#### [Try it]
Pictures don't belong in the copy; print all the records exactly.
*** Given data Section Begins ***
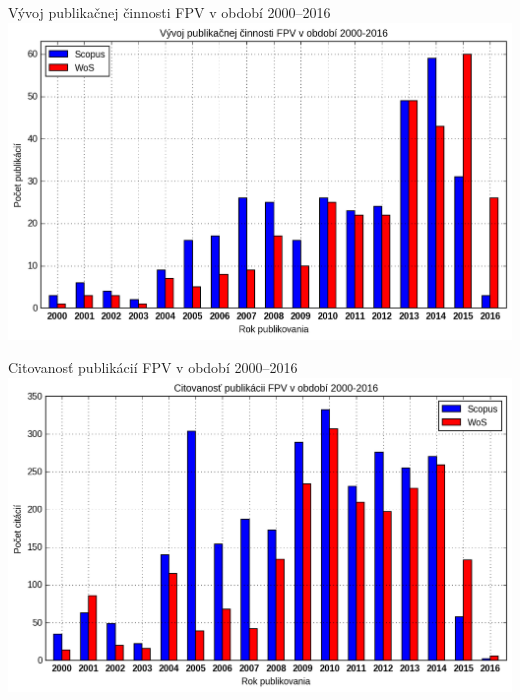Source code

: \documentclass{beamer}
\begin{document}
%
%
\begin{frame}{Vývoj publikačnej činnosti FPV v období 2000--2016}
  \includegraphics[scale=0.5]{plot-all-publications-data.png}
\end{frame}

%
%
\begin{frame}{Citovanosť publikácií FPV v období 2000--2016}
  \includegraphics[scale=0.5]{plot-all-citations-data.png}
\end{frame}
\end{document}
*** Given data Section Ends ***
#### [Exercise response]
Source code

: \documentclass{beamer}
\begin{document}
%
%
\begin{frame}{Vývoj publikačnej činnosti FPV v období 2000--2016}
  \includegraphics[scale=0.5]{plot-all-publications-data.png}
\end{frame}

%
%
\begin{frame}{Citovanosť publikácií FPV v období 2000--2016}
  \includegraphics[scale=0.5]{plot-all-citations-data.png}
\end{frame}
\end{document}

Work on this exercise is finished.